For every line in the records that has the word "target", make a copy.

:: Material provided

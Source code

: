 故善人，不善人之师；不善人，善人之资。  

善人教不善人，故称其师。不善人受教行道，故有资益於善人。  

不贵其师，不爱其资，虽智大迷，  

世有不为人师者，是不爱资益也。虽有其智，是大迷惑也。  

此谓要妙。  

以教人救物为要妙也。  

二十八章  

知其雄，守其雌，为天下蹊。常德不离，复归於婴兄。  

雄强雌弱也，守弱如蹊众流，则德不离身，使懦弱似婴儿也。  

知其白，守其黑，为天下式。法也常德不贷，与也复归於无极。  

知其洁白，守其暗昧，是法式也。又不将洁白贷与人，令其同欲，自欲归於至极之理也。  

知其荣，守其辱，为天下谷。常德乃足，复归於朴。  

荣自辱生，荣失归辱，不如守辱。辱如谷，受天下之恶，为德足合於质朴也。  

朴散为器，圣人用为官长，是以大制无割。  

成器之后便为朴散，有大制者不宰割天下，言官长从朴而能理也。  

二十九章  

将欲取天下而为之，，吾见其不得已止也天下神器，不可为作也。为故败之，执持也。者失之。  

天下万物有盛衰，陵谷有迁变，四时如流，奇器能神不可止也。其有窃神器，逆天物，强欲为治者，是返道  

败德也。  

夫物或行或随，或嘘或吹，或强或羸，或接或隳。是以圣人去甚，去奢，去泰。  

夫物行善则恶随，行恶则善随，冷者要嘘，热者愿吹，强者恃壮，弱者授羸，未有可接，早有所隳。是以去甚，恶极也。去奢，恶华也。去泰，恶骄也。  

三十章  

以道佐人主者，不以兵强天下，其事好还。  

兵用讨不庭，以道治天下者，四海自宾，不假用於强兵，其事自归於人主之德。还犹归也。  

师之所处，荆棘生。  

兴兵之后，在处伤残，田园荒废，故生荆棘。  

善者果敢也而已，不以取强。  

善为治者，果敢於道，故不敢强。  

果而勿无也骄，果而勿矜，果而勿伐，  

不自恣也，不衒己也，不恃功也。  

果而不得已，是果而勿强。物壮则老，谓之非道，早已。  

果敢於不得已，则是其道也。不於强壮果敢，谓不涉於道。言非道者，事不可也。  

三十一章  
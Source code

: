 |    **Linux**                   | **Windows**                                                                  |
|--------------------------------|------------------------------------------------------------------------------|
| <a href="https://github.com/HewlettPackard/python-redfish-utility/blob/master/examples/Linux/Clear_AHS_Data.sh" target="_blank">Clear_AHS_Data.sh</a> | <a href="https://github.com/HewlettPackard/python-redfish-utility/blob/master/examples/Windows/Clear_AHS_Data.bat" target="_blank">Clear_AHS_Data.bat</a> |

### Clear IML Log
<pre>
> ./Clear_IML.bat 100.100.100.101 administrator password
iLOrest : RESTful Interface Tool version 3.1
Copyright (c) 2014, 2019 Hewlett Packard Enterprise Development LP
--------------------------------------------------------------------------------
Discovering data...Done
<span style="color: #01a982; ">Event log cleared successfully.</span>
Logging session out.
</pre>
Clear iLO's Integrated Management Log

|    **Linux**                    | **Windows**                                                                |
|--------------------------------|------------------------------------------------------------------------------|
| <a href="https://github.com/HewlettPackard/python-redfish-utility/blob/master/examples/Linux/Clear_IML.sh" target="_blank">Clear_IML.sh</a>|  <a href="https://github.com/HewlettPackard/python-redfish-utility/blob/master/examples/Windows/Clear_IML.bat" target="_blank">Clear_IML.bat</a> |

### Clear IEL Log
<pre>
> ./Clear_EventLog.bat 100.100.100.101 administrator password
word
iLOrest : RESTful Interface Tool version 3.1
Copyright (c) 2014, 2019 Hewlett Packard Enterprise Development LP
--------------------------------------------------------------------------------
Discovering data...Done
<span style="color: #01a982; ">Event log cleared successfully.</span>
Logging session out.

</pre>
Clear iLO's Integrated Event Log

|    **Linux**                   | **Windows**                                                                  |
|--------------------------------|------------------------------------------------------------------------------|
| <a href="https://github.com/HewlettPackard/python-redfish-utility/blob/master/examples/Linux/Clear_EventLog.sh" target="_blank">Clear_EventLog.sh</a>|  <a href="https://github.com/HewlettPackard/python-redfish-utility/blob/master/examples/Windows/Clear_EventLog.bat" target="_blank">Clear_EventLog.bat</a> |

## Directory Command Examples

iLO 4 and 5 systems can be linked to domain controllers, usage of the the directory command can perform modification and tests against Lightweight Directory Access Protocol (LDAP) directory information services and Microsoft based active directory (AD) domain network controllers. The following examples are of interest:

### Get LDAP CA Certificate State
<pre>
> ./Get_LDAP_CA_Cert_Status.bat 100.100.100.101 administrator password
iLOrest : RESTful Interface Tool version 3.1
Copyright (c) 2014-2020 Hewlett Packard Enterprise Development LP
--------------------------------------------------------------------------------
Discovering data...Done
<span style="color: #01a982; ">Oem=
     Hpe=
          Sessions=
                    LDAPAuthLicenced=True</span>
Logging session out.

::::

▸ Output for this task
| <a href="https://github.com/HewlettPackard/python-redfish-utility/blob/master/examples/Linux/Clear_AHS_Data.sh" target="_blank">Clear_AHS_Data.sh</a> | <a href="https://github.com/HewlettPackard/python-redfish-utility/blob/master/examples/Windows/Clear_AHS_Data.bat" target="_blank">Clear_AHS_Data.bat</a> |
| <a href="https://github.com/HewlettPackard/python-redfish-utility/blob/master/examples/Linux/Clear_IML.sh" target="_blank">Clear_IML.sh</a>|  <a href="https://github.com/HewlettPackard/python-redfish-utility/blob/master/examples/Windows/Clear_IML.bat" target="_blank">Clear_IML.bat</a> |
| <a href="https://github.com/HewlettPackard/python-redfish-utility/blob/master/examples/Linux/Clear_EventLog.sh" target="_blank">Clear_EventLog.sh</a>|  <a href="https://github.com/HewlettPackard/python-redfish-utility/blob/master/examples/Windows/Clear_EventLog.bat" target="_blank">Clear_EventLog.bat</a> |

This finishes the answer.